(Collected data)

============================================================

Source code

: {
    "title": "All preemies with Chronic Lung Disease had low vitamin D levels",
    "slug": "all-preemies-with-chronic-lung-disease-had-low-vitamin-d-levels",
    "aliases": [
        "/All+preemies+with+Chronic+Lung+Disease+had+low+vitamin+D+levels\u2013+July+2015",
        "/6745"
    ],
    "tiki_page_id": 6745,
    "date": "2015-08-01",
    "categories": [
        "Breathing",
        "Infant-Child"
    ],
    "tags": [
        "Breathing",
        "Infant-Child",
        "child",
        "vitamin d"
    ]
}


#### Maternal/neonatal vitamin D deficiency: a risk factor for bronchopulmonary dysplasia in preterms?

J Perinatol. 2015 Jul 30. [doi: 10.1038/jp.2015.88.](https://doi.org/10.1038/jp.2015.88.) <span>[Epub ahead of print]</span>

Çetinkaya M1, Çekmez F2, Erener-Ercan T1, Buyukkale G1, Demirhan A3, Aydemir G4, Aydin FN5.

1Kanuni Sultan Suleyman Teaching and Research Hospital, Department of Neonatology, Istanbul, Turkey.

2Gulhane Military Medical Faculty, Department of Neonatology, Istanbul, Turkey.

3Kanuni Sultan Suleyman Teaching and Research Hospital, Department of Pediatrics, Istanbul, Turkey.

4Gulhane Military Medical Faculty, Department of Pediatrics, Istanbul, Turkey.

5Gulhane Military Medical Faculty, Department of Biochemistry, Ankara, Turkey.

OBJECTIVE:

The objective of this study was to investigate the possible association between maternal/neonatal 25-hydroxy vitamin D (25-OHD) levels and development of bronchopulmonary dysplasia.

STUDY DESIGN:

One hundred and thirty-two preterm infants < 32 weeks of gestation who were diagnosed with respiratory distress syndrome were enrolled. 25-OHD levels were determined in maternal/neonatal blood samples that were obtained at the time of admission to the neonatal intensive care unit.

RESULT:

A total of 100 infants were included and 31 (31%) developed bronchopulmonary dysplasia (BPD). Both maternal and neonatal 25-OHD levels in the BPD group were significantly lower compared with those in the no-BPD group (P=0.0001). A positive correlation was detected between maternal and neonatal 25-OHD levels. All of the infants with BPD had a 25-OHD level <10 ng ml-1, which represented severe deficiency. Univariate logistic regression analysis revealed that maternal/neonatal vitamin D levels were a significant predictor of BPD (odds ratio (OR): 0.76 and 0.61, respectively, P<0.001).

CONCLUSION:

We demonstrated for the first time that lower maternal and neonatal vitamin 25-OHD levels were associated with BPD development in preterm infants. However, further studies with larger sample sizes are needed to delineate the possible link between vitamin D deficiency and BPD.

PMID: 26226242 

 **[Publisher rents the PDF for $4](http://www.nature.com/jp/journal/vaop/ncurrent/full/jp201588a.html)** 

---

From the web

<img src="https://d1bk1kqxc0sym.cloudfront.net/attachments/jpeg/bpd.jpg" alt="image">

============================================================

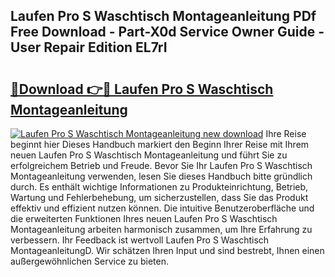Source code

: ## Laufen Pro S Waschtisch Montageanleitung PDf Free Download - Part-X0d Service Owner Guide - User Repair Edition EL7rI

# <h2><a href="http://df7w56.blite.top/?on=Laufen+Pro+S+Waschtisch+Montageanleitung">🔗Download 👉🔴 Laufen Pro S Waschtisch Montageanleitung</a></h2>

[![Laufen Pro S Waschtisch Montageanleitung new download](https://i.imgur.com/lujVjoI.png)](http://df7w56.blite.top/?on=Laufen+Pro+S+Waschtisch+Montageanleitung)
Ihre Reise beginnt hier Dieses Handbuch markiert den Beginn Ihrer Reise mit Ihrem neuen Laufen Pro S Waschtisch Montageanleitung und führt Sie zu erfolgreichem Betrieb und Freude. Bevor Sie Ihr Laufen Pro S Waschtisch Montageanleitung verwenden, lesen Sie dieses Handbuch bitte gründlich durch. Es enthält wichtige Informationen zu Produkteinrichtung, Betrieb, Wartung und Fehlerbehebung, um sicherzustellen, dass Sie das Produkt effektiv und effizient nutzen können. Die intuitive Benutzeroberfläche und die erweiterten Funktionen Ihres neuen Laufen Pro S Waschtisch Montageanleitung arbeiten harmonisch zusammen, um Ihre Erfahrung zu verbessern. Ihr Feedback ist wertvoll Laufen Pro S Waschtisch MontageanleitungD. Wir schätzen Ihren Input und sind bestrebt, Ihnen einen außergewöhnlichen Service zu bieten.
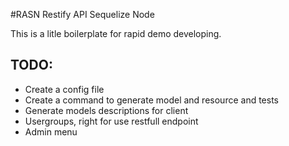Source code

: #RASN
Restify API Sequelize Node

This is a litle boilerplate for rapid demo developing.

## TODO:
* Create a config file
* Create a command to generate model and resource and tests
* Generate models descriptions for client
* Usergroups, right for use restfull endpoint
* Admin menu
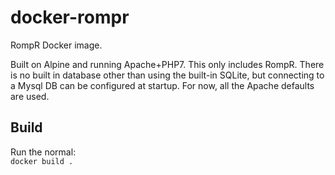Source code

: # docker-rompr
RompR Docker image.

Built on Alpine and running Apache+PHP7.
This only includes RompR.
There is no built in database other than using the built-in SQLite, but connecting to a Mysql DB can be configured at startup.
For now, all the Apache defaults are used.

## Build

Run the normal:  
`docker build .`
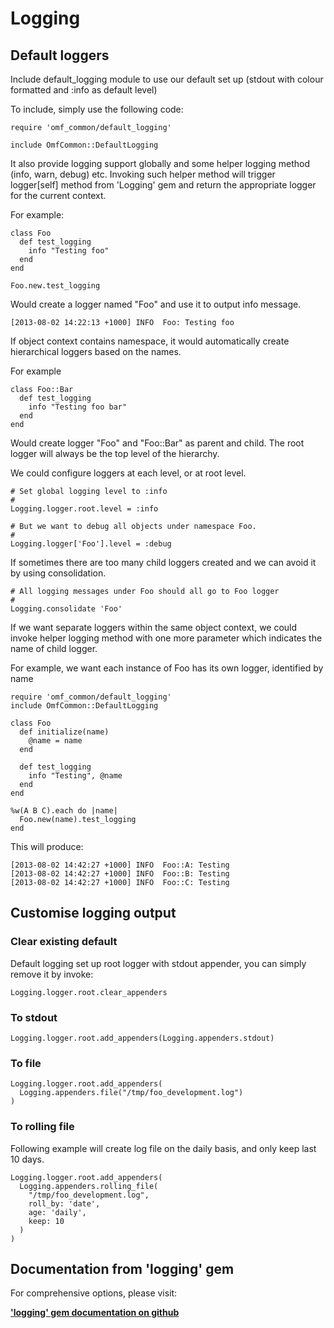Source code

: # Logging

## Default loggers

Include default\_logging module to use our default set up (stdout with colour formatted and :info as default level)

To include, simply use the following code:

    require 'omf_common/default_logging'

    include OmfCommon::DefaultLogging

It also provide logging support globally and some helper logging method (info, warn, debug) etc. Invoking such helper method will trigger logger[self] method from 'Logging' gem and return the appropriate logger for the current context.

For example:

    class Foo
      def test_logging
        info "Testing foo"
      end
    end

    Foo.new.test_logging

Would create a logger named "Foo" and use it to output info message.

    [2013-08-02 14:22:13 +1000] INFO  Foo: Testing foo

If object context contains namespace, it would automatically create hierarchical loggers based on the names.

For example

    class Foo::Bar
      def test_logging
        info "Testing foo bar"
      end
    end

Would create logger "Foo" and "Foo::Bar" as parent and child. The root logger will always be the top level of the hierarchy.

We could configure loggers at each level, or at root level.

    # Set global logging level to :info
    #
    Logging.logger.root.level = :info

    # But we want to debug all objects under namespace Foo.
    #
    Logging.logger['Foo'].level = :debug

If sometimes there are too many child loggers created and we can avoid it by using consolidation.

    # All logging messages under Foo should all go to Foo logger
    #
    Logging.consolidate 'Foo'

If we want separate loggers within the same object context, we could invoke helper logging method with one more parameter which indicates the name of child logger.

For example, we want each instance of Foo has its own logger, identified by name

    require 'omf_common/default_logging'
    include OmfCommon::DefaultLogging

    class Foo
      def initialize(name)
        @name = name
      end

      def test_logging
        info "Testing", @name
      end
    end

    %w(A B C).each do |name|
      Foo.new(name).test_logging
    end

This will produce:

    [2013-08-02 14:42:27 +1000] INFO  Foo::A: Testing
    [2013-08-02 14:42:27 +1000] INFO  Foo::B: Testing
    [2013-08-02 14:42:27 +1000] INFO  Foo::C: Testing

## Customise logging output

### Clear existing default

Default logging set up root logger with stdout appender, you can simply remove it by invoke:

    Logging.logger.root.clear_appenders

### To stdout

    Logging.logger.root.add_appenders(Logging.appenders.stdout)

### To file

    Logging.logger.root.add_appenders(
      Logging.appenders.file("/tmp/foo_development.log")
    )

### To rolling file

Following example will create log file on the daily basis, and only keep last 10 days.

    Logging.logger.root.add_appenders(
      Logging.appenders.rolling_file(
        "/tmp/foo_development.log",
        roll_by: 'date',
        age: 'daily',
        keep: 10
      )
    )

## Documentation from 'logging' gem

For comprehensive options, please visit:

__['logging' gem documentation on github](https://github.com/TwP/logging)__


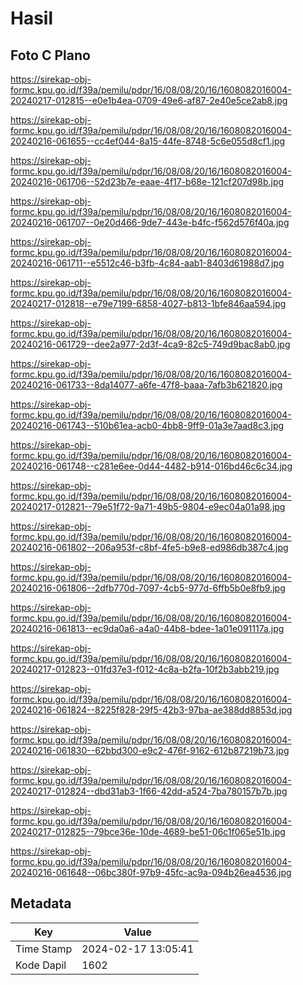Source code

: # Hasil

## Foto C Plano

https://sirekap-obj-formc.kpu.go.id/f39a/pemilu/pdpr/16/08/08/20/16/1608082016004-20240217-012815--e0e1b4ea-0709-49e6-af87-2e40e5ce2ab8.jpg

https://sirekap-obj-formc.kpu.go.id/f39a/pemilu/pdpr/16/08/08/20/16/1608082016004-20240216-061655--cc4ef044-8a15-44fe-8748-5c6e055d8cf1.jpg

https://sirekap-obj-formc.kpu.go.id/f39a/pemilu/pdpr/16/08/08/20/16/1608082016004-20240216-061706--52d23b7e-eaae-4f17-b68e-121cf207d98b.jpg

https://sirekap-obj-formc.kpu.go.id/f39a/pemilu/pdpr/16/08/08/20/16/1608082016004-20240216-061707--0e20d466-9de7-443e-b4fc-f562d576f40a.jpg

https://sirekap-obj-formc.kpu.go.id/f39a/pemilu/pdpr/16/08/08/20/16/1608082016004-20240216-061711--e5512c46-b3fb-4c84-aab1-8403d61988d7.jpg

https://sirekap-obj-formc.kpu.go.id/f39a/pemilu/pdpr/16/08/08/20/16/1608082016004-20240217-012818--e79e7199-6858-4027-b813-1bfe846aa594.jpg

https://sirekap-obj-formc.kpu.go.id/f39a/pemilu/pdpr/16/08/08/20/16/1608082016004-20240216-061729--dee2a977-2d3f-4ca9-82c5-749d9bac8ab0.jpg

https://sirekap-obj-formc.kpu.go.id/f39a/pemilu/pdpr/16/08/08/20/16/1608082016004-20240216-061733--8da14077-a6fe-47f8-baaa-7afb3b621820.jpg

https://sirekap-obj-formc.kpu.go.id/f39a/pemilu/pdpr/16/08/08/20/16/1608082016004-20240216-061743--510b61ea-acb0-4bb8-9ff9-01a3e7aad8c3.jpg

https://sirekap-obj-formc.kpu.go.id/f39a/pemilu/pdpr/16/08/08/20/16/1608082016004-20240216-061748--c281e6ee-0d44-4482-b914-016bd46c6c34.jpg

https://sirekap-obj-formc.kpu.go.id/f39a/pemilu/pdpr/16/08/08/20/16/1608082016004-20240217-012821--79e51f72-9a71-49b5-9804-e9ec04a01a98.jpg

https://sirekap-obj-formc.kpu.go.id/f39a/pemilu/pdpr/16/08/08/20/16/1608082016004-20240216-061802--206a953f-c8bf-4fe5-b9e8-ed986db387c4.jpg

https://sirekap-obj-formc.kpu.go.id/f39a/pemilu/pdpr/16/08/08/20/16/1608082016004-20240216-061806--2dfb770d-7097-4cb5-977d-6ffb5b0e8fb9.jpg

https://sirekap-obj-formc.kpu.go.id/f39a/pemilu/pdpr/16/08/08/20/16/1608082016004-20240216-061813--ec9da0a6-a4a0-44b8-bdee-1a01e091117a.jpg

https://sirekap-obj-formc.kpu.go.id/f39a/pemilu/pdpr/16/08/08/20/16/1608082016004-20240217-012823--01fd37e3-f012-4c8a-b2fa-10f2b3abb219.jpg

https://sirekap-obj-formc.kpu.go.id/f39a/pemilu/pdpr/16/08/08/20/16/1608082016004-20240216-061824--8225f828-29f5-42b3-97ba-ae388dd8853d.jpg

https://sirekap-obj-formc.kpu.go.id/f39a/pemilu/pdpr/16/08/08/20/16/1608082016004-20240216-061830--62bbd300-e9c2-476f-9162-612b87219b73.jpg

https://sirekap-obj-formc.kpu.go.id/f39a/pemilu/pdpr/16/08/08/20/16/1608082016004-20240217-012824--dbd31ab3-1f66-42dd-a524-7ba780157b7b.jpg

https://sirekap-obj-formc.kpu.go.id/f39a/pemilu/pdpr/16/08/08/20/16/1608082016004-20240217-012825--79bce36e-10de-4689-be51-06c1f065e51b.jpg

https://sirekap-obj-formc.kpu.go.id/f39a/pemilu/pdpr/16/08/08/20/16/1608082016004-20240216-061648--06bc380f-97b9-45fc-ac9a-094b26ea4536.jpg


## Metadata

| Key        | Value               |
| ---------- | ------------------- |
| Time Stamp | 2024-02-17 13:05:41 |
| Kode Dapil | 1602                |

============================================================

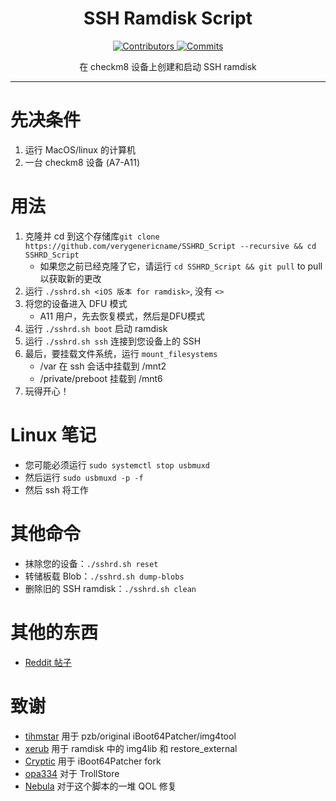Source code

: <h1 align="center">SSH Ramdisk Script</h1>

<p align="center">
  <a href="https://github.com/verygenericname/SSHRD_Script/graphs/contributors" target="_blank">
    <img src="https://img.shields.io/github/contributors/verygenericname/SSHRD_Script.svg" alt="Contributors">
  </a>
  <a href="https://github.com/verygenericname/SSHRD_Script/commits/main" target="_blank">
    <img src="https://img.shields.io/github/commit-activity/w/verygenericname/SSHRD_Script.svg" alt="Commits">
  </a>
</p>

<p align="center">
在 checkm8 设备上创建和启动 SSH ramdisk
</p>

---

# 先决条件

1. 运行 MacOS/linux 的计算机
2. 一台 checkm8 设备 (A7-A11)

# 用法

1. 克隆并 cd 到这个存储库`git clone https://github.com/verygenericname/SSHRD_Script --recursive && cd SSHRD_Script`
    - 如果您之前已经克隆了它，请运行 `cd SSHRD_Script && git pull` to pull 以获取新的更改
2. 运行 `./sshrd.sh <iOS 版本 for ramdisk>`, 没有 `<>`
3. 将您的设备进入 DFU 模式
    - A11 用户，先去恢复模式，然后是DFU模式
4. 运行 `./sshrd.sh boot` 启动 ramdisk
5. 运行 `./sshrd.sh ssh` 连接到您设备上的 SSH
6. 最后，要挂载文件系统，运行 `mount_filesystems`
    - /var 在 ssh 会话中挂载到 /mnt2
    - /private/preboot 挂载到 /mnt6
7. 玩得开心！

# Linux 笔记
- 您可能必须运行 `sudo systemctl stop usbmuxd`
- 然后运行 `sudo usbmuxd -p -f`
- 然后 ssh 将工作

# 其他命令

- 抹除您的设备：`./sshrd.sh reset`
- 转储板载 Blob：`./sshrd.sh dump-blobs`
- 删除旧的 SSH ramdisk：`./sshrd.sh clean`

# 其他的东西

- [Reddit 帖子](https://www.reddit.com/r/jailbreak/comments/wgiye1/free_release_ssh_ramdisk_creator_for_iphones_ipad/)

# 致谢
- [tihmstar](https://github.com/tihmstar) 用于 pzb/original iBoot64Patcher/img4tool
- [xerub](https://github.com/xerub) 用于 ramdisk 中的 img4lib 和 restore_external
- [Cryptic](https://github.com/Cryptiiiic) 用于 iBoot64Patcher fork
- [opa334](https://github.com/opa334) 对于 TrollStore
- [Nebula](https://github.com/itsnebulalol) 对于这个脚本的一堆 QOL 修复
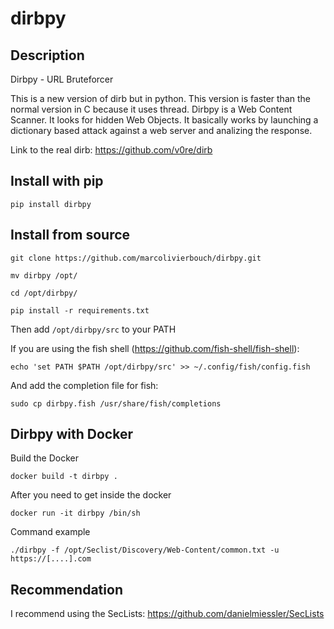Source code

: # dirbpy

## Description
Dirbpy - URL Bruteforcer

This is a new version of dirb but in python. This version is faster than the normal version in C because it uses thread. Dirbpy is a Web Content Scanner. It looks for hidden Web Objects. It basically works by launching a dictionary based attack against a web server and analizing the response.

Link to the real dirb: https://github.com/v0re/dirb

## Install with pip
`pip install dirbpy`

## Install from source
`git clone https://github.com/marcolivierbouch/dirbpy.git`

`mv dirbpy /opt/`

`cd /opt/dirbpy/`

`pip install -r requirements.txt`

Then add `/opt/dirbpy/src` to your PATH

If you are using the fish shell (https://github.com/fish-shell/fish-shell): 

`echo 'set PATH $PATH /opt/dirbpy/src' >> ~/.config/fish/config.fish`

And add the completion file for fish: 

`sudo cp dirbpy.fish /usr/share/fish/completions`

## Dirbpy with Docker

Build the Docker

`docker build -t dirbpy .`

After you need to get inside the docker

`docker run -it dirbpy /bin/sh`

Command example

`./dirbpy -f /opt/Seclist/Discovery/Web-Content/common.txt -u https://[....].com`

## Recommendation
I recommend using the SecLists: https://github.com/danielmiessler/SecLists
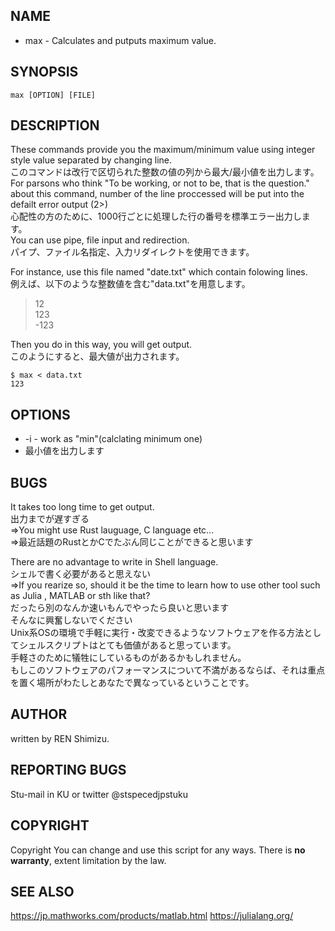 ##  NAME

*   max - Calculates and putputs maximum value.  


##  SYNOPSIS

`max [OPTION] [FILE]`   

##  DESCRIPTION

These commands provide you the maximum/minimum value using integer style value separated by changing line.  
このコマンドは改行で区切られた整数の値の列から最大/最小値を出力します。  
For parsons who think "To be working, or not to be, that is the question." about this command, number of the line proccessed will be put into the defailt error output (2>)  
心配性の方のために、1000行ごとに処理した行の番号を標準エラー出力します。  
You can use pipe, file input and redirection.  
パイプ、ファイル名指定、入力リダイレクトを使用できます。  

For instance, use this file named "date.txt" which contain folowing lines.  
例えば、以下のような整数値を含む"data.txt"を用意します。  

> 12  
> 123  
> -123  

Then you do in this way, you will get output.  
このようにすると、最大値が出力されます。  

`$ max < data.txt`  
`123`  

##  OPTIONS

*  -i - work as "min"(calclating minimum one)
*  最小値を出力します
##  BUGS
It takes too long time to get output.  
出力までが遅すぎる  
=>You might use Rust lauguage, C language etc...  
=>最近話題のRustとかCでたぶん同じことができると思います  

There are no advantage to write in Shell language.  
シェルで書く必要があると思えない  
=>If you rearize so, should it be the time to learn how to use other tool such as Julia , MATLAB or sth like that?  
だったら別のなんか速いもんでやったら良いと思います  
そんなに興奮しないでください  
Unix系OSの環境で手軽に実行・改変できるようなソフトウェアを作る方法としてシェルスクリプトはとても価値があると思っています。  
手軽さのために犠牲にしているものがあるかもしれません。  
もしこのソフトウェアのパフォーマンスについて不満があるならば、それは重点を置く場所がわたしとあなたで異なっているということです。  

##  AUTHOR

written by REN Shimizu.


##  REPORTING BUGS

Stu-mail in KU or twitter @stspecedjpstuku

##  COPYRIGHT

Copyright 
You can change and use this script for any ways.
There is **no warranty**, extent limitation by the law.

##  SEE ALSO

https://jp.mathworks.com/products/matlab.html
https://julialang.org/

============================================================

ACTIVITY: Print an exact copy of the lines above, from the one containing "- /private/preboot 挂载到 /mnt6" through the one containing "## Description", and leave out the pictures.

ANSWER TO THIS PROBLEM:
    - /private/preboot 挂载到 /mnt6
7. 玩得开心！

# Linux 笔记
- 您可能必须运行 `sudo systemctl stop usbmuxd`
- 然后运行 `sudo usbmuxd -p -f`
- 然后 ssh 将工作

# 其他命令

- 抹除您的设备：`./sshrd.sh reset`
- 转储板载 Blob：`./sshrd.sh dump-blobs`
- 删除旧的 SSH ramdisk：`./sshrd.sh clean`

# 其他的东西

- [Reddit 帖子](https://www.reddit.com/r/jailbreak/comments/wgiye1/free_release_ssh_ramdisk_creator_for_iphones_ipad/)

# 致谢
- [tihmstar](https://github.com/tihmstar) 用于 pzb/original iBoot64Patcher/img4tool
- [xerub](https://github.com/xerub) 用于 ramdisk 中的 img4lib 和 restore_external
- [Cryptic](https://github.com/Cryptiiiic) 用于 iBoot64Patcher fork
- [opa334](https://github.com/opa334) 对于 TrollStore
- [Nebula](https://github.com/itsnebulalol) 对于这个脚本的一堆 QOL 修复
Source code

: # dirbpy

## Description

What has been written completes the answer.